Une émission n’atteint pas les 30,21% d’audience simplement parce que c’est une belle émission. Si un programme est bon, bien construit du point de vue professionnel, il est certain que l’audience sera un peu au dessus de la moyenne. Mais pour faire 30%, il faut un événement. Cet événement, on l’obtient quand une émission capte l’esprit du temps et répond aux exigences du pays.

Aujourd’hui, la télévision italienne est dans son ensemble affamée de vérité. La vérité l’emporte sur les programmes de télé-réalité, scores d’audience à l’appui. Après des années d’infotainment [mélange d'information et de divertissement], de people et de Big Brother, les émissions qui ont le plus de succès sont les émissions d’approfondissement et d’enquête. Une fracture s’est créée, qui a entraîné une montée de la demande d’information. Mais au delà de la télévision, si l’on se penche sur la société italienne, on y découvre la clé qui permet de comprendre la révolution télévisuelle en cours.

La grise réalité de la vie de l’Italien moyen se voit offrir pour succédané le récit de la vie brillante de son Président du conseil, avec ses 20 propriétés, ses innombrables fêtes et ses mondanités. Silvio Berlusconi a décrit l’Italie comme un pays prospère, parce que tout le monde à un téléphone portable et que les yachts se bousculent dans les ports de plaisance. Un peu comme la statistique selon laquelle, sur un échantillon de dix personnes, s'il y en a une qui mange dix poulets, cela veut dire qu’il y a un poulet pour chacun.

Assis sur un tas de ruines

Les ruines de la maison des gladiateurs à Pompéi, les ordures qui sont revenues envahir les rues de Naples, les inondation en Vénétie, les victimes du tremblement de terre de l’Aquila qui attendent encore la reconstruction constituent la métaphore de l’Italie d’aujourd’hui. Assis sur ce tas de ruines et d’ordures, réelles mais aussi morales, le pays s’interroge et se demande si une échelle des valeurs pourrait encore servir.

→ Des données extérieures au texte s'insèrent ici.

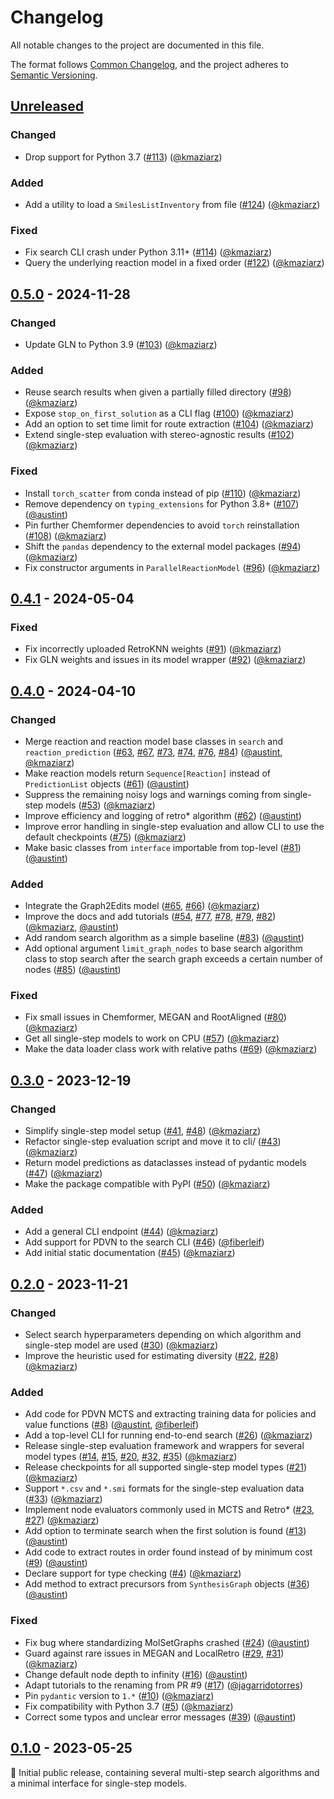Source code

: # Changelog

All notable changes to the project are documented in this file.

The format follows [Common Changelog](https://common-changelog.org/),
and the project adheres to [Semantic Versioning](https://semver.org/spec/v2.0.0.html).

## [Unreleased]

### Changed

- Drop support for Python 3.7 ([#113](https://github.com/microsoft/syntheseus/pull/113)) ([@kmaziarz])

### Added

- Add a utility to load a `SmilesListInventory` from file ([#124](https://github.com/microsoft/syntheseus/pull/124)) ([@kmaziarz])

### Fixed

- Fix search CLI crash under Python 3.11+ ([#114](https://github.com/microsoft/syntheseus/pull/114)) ([@kmaziarz])
- Query the underlying reaction model in a fixed order ([#122](https://github.com/microsoft/syntheseus/pull/122)) ([@kmaziarz])

## [0.5.0] - 2024-11-28

### Changed

- Update GLN to Python 3.9 ([#103](https://github.com/microsoft/syntheseus/pull/103)) ([@kmaziarz])

### Added

- Reuse search results when given a partially filled directory ([#98](https://github.com/microsoft/syntheseus/pull/98)) ([@kmaziarz])
- Expose `stop_on_first_solution` as a CLI flag ([#100](https://github.com/microsoft/syntheseus/pull/100)) ([@kmaziarz])
- Add an option to set time limit for route extraction ([#104](https://github.com/microsoft/syntheseus/pull/104)) ([@kmaziarz])
- Extend single-step evaluation with stereo-agnostic results ([#102](https://github.com/microsoft/syntheseus/pull/102)) ([@kmaziarz])

### Fixed

- Install `torch_scatter` from conda instead of pip ([#110](https://github.com/microsoft/syntheseus/pull/110)) ([@kmaziarz])
- Remove dependency on `typing_extensions` for Python 3.8+ ([#107](https://github.com/microsoft/syntheseus/pull/107)) ([@austint])
- Pin further Chemformer dependencies to avoid `torch` reinstallation ([#108](https://github.com/microsoft/syntheseus/pull/108)) ([@kmaziarz])
- Shift the `pandas` dependency to the external model packages ([#94](https://github.com/microsoft/syntheseus/pull/94)) ([@kmaziarz])
- Fix constructor arguments in `ParallelReactionModel` ([#96](https://github.com/microsoft/syntheseus/pull/96)) ([@kmaziarz])

## [0.4.1] - 2024-05-04

### Fixed

- Fix incorrectly uploaded RetroKNN weights ([#91](https://github.com/microsoft/syntheseus/pull/91)) ([@kmaziarz])
- Fix GLN weights and issues in its model wrapper ([#92](https://github.com/microsoft/syntheseus/pull/92)) ([@kmaziarz])

## [0.4.0] - 2024-04-10

### Changed

- Merge reaction and reaction model base classes in `search` and `reaction_prediction` ([#63](https://github.com/microsoft/syntheseus/pull/63), [#67](https://github.com/microsoft/syntheseus/pull/67), [#73](https://github.com/microsoft/syntheseus/pull/73), [#74](https://github.com/microsoft/syntheseus/pull/74), [#76](https://github.com/microsoft/syntheseus/pull/76), [#84](https://github.com/microsoft/syntheseus/pull/84)) ([@austint], [@kmaziarz])
- Make reaction models return `Sequence[Reaction]` instead of `PredictionList` objects ([#61](https://github.com/microsoft/syntheseus/pull/61)) ([@austint])
- Suppress the remaining noisy logs and warnings coming from single-step models ([#53](https://github.com/microsoft/syntheseus/pull/53)) ([@kmaziarz])
- Improve efficiency and logging of retro* algorithm ([#62](https://github.com/microsoft/syntheseus/pull/62)) ([@austint])
- Improve error handling in single-step evaluation and allow CLI to use the default checkpoints ([#75](https://github.com/microsoft/syntheseus/pull/75)) ([@kmaziarz])
- Make basic classes from `interface` importable from top-level ([#81](https://github.com/microsoft/syntheseus/pull/81)) ([@austint])

### Added

- Integrate the Graph2Edits model ([#65](https://github.com/microsoft/syntheseus/pull/65), [#66](https://github.com/microsoft/syntheseus/pull/66)) ([@kmaziarz])
- Improve the docs and add tutorials ([#54](https://github.com/microsoft/syntheseus/pull/54), [#77](https://github.com/microsoft/syntheseus/pull/77), [#78](https://github.com/microsoft/syntheseus/pull/78), [#79](https://github.com/microsoft/syntheseus/pull/79), [#82](https://github.com/microsoft/syntheseus/pull/82)) ([@kmaziarz], [@austint])
- Add random search algorithm as a simple baseline ([#83](https://github.com/microsoft/syntheseus/pull/83)) ([@austint])
- Add optional argument `limit_graph_nodes` to base search algorithm class to stop search after the search graph exceeds a certain number of nodes ([#85](https://github.com/microsoft/syntheseus/pull/85)) ([@austint])

### Fixed

- Fix small issues in Chemformer, MEGAN and RootAligned ([#80](https://github.com/microsoft/syntheseus/pull/80)) ([@kmaziarz])
- Get all single-step models to work on CPU ([#57](https://github.com/microsoft/syntheseus/pull/57)) ([@kmaziarz])
- Make the data loader class work with relative paths ([#69](https://github.com/microsoft/syntheseus/pull/69)) ([@kmaziarz])

## [0.3.0] - 2023-12-19

### Changed

- Simplify single-step model setup ([#41](https://github.com/microsoft/syntheseus/pull/41), [#48](https://github.com/microsoft/syntheseus/pull/48)) ([@kmaziarz])
- Refactor single-step evaluation script and move it to cli/ ([#43](https://github.com/microsoft/syntheseus/pull/43)) ([@kmaziarz])
- Return model predictions as dataclasses instead of pydantic models ([#47](https://github.com/microsoft/syntheseus/pull/47)) ([@kmaziarz])
- Make the package compatible with PyPI ([#50](https://github.com/microsoft/syntheseus/pull/50)) ([@kmaziarz])

### Added

- Add a general CLI endpoint ([#44](https://github.com/microsoft/syntheseus/pull/44)) ([@kmaziarz])
- Add support for PDVN to the search CLI ([#46](https://github.com/microsoft/syntheseus/pull/46)) ([@fiberleif])
- Add initial static documentation ([#45](https://github.com/microsoft/syntheseus/pull/45)) ([@kmaziarz])

## [0.2.0] - 2023-11-21

### Changed

- Select search hyperparameters depending on which algorithm and single-step model are used ([#30](https://github.com/microsoft/syntheseus/pull/30)) ([@kmaziarz])
- Improve the heuristic used for estimating diversity ([#22](https://github.com/microsoft/syntheseus/pull/22), [#28](https://github.com/microsoft/syntheseus/pull/28)) ([@kmaziarz])

### Added

- Add code for PDVN MCTS and extracting training data for policies and value functions ([#8](https://github.com/microsoft/syntheseus/pull/8)) ([@austint], [@fiberleif])
- Add a top-level CLI for running end-to-end search ([#26](https://github.com/microsoft/syntheseus/pull/26)) ([@kmaziarz])
- Release single-step evaluation framework and wrappers for several model types ([#14](https://github.com/microsoft/syntheseus/pull/14), [#15](https://github.com/microsoft/syntheseus/pull/15), [#20](https://github.com/microsoft/syntheseus/pull/20), [#32](https://github.com/microsoft/syntheseus/pull/32), [#35](https://github.com/microsoft/syntheseus/pull/35)) ([@kmaziarz])
- Release checkpoints for all supported single-step model types ([#21](https://github.com/microsoft/syntheseus/pull/21)) ([@kmaziarz])
- Support `*.csv` and `*.smi` formats for the single-step evaluation data ([#33](https://github.com/microsoft/syntheseus/pull/33)) ([@kmaziarz])
- Implement node evaluators commonly used in MCTS and Retro* ([#23](https://github.com/microsoft/syntheseus/pull/23), [#27](https://github.com/microsoft/syntheseus/pull/27)) ([@kmaziarz])
- Add option to terminate search when the first solution is found ([#13](https://github.com/microsoft/syntheseus/pull/13)) ([@austint])
- Add code to extract routes in order found instead of by minimum cost ([#9](https://github.com/microsoft/syntheseus/pull/9)) ([@austint])
- Declare support for type checking ([#4](https://github.com/microsoft/syntheseus/pull/4)) ([@kmaziarz])
- Add method to extract precursors from `SynthesisGraph` objects ([#36](https://github.com/microsoft/syntheseus/pull/36)) ([@austint])

### Fixed

- Fix bug where standardizing MolSetGraphs crashed ([#24](https://github.com/microsoft/syntheseus/pull/24)) ([@austint])
- Guard against rare issues in MEGAN and LocalRetro ([#29](https://github.com/microsoft/syntheseus/pull/29), [#31](https://github.com/microsoft/syntheseus/pull/31)) ([@kmaziarz])
- Change default node depth to infinity ([#16](https://github.com/microsoft/syntheseus/pull/16)) ([@austint])
- Adapt tutorials to the renaming from PR #9 ([#17](https://github.com/microsoft/syntheseus/pull/17)) ([@jagarridotorres])
- Pin `pydantic` version to `1.*` ([#10](https://github.com/microsoft/syntheseus/pull/10)) ([@kmaziarz])
- Fix compatibility with Python 3.7 ([#5](https://github.com/microsoft/syntheseus/pull/5)) ([@kmaziarz])
- Correct some typos and unclear error messages ([#39](https://github.com/microsoft/syntheseus/pull/39)) ([@austint])

## [0.1.0] - 2023-05-25

:seedling: Initial public release, containing several multi-step search algorithms and a minimal interface for single-step models.

[Unreleased]: https://github.com/microsoft/syntheseus/compare/v0.5.0...HEAD
[0.1.0]: https://github.com/microsoft/syntheseus/releases/tag/v0.1.0
[0.2.0]: https://github.com/microsoft/syntheseus/releases/tag/v0.2.0
[0.3.0]: https://github.com/microsoft/syntheseus/releases/tag/v0.3.0
[0.4.0]: https://github.com/microsoft/syntheseus/releases/tag/v0.4.0
[0.4.1]: https://github.com/microsoft/syntheseus/releases/tag/v0.4.1
[0.5.0]: https://github.com/microsoft/syntheseus/releases/tag/v0.5.0

[@austint]: https://github.com/AustinT
[@kmaziarz]: https://github.com/kmaziarz
[@jagarridotorres]: https://github.com/jagarridotorres
[@fiberleif]: https://github.com/fiberleif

C’est dans cette atmosphère digne des Derniers jours de Pompéi que prend place le programme de Fabio Fazio et de Roberto Saviano en tant que contribution de la société civile à ce monde de la politique auquel plus personne n’est disposé à faire confiance. Tandis que le Berlusconisme naufrage, l’opposition stagne et le seul "parti" qui prospère est celui des abstentionnistes.

"Vieni via con me" (Pars avec moi) est essentiellement une émission de service public. Elle est publique en ce sens que c’est une émission qui s’adresse à la totalité du pays, qui traite des sujets d’un intérêt universel, destinés au plus grand nombre. Le service public représente une sorte de forum démocratique qui permet de partager des évènements et des valeurs de portée universelle. C’est dans ce cadre que se situe "Vieni via con me". Dans une période où les certitudes s’écroulent, où l’Italie se trouve en situation d’échec civil et moral, il est nécessaire de s’arrêter pour faire l’inventaire de ce qui peut être encore sauvé et de ce qu’il faut encore combattre. Cette émission est un événement parce qu’elle met en œuvre une exigence du pays.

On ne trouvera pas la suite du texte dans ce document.